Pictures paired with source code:

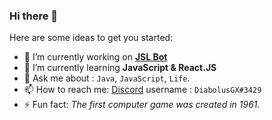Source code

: ### Hi there 👋

Here are some ideas to get you started:

- 🔭 I’m currently working on [**JSL Bot**](https://github.com/DiabolusGX/JSL)
- 🌱 I’m currently learning **JavaScript & React.JS**
- 💬 Ask me about : `Java`, `JavaScript`, `Life`.
- 📫 How to reach me: [Discord](https://discord.com/) username : `DiabolusGX#3429`
- ⚡ Fun fact: *The first computer game was created in 1961.*

<!--- 
- 😄 Pronouns: **He**
- 👯 I’m looking to collaborate on ...
- 🤔 I’m looking for help with ... 
--->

THE PROBLEM – If the string "https" appears in a line of the data above, that line counts. State how many such lines there are and nothing more.

OUTPUT FOR THIS EXERCISE – 2